## Entries supplied
__________________________________________________
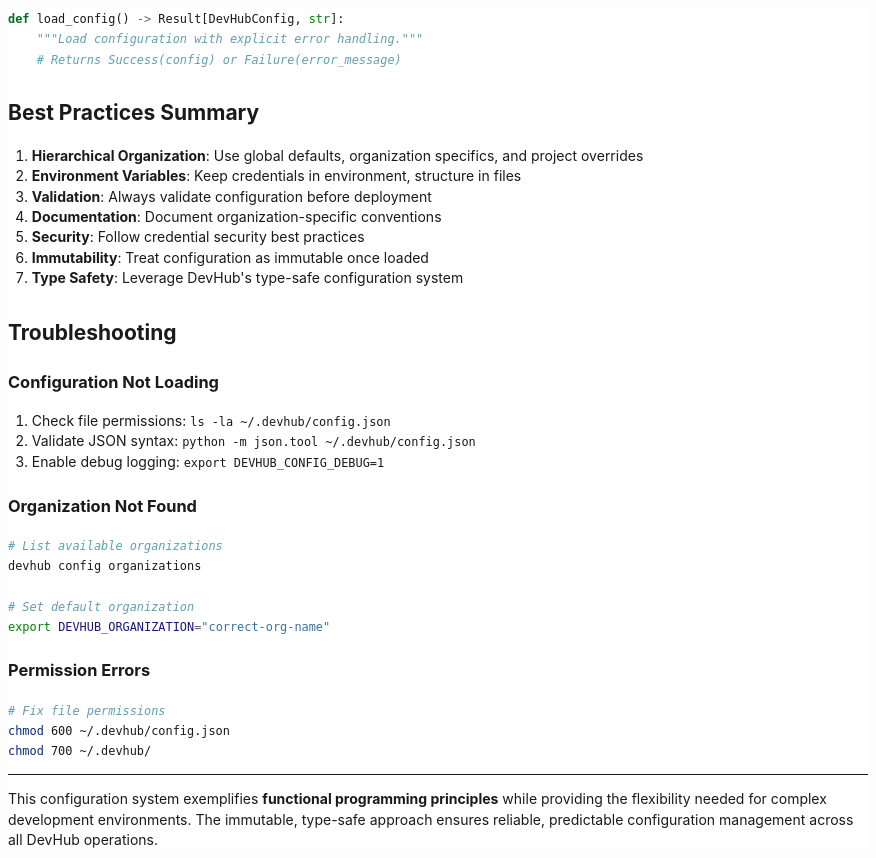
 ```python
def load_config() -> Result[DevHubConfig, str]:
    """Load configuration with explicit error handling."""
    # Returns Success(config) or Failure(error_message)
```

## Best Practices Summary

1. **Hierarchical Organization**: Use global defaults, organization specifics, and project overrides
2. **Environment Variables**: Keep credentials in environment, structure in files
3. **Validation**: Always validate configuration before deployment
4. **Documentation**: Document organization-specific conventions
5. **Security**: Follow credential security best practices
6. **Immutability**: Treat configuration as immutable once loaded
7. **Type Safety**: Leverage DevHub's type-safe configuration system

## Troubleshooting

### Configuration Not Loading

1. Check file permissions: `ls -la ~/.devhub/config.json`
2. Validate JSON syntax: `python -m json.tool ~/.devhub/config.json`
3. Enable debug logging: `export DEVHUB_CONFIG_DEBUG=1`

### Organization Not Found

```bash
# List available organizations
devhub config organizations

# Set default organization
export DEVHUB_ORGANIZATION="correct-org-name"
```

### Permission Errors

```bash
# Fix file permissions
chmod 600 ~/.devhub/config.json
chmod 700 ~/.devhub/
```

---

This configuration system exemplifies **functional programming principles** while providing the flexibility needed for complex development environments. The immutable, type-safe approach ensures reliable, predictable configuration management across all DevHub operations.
__________________________________________________
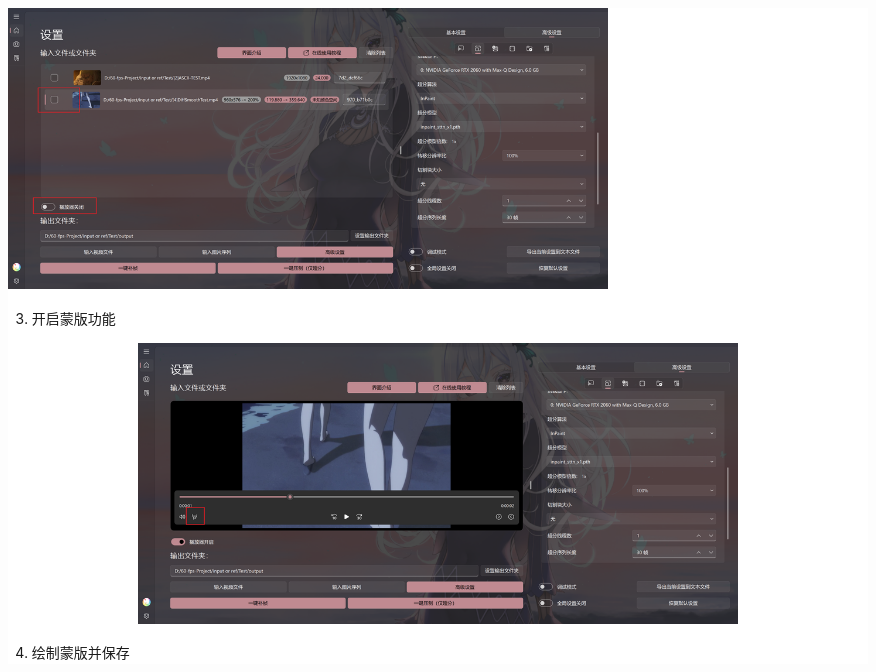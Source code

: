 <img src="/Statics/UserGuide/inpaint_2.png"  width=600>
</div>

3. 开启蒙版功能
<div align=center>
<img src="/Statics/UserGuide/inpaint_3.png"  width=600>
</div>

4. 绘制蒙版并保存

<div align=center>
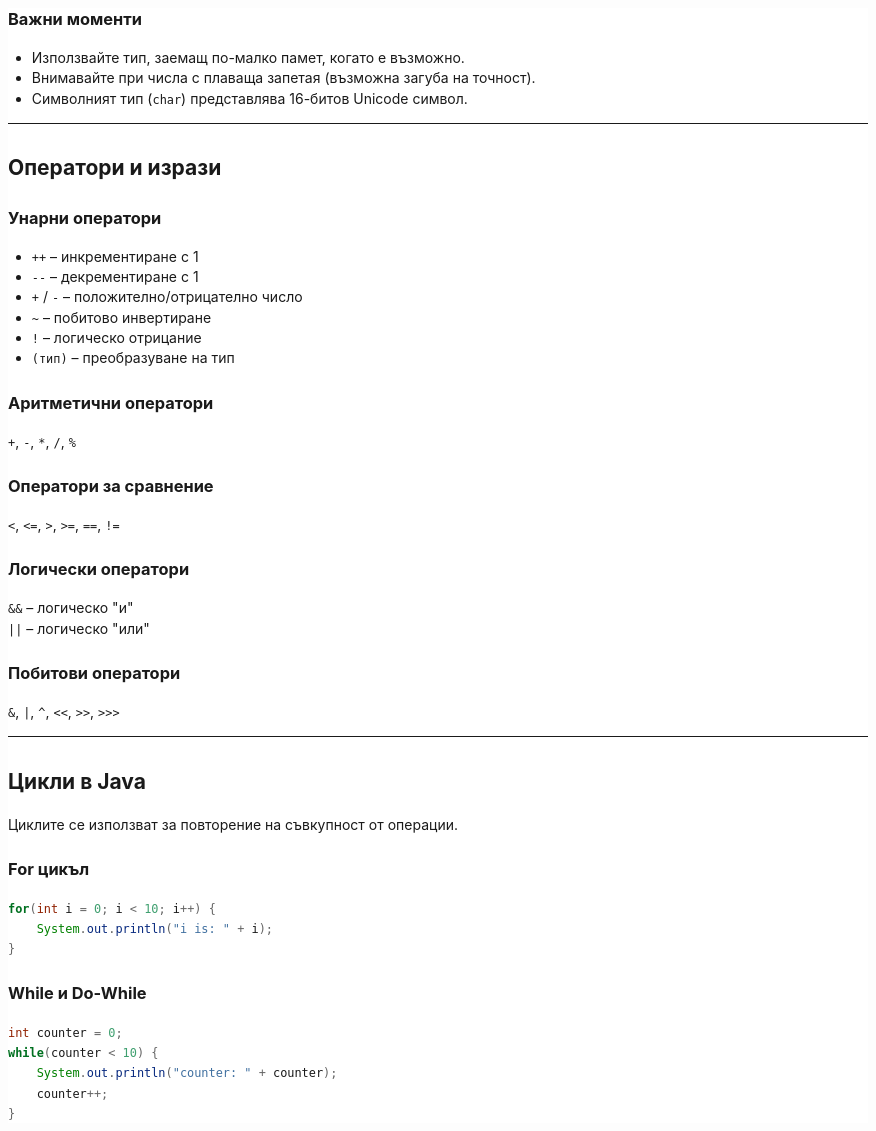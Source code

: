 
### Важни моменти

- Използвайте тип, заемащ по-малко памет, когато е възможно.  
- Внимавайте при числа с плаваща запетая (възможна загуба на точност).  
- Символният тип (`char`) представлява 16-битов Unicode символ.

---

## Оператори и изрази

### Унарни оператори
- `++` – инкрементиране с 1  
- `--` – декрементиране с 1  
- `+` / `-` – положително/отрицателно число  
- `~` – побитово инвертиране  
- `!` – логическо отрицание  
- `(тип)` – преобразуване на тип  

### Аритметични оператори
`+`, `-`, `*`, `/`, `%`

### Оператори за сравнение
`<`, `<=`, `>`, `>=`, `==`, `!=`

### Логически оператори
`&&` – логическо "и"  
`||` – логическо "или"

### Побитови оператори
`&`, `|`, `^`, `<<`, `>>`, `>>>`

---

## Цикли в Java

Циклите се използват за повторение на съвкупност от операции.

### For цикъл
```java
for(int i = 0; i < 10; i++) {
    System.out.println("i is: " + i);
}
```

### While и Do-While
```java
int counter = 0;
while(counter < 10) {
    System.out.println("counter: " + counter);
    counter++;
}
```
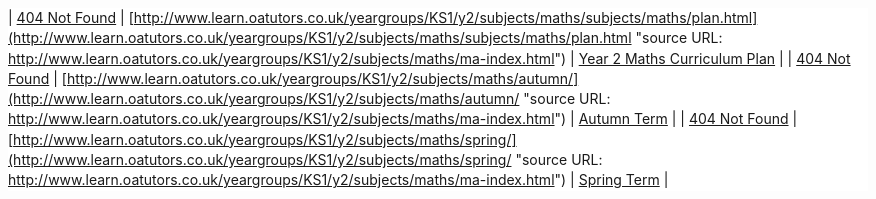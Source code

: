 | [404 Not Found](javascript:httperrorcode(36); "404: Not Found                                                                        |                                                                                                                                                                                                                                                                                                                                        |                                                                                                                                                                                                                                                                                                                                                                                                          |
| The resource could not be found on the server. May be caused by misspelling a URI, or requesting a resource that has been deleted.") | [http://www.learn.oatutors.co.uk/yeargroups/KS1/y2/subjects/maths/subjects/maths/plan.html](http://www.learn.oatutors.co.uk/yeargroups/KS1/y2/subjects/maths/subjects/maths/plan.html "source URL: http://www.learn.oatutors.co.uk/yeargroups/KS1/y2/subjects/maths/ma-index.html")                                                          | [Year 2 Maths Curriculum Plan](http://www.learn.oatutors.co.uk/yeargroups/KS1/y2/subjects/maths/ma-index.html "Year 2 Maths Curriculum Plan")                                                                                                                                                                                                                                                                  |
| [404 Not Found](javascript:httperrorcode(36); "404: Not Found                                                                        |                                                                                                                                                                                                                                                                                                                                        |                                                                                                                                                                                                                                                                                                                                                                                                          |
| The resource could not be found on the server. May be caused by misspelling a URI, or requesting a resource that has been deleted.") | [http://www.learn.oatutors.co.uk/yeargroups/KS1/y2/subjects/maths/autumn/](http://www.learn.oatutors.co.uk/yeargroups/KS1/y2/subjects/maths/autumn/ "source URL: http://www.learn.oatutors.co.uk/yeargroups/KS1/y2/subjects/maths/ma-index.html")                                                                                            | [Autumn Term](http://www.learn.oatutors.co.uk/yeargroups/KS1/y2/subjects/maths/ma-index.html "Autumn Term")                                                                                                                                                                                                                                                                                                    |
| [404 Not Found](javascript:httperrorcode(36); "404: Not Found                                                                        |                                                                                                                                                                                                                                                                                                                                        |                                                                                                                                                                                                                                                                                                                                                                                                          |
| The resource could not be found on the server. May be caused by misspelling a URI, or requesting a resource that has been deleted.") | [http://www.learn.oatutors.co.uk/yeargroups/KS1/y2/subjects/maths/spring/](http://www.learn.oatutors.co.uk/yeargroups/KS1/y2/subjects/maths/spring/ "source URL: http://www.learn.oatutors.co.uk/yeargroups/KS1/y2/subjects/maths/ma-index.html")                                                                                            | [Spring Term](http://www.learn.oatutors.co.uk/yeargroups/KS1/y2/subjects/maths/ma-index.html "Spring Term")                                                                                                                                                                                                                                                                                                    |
__________________________________________________
## Aim of the exercise
Only the lines above from the line with "6. **Immutability**: Treat" to the line with "1. Check file", those two lines included, should be reproduced exactly.

## Answer for this exercise
6. **Immutability**: Treat configuration as immutable once loaded
7. **Type Safety**: Leverage DevHub's type-safe configuration system

## Troubleshooting

### Configuration Not Loading

1. Check file permissions: `ls -la ~/.devhub/config.json`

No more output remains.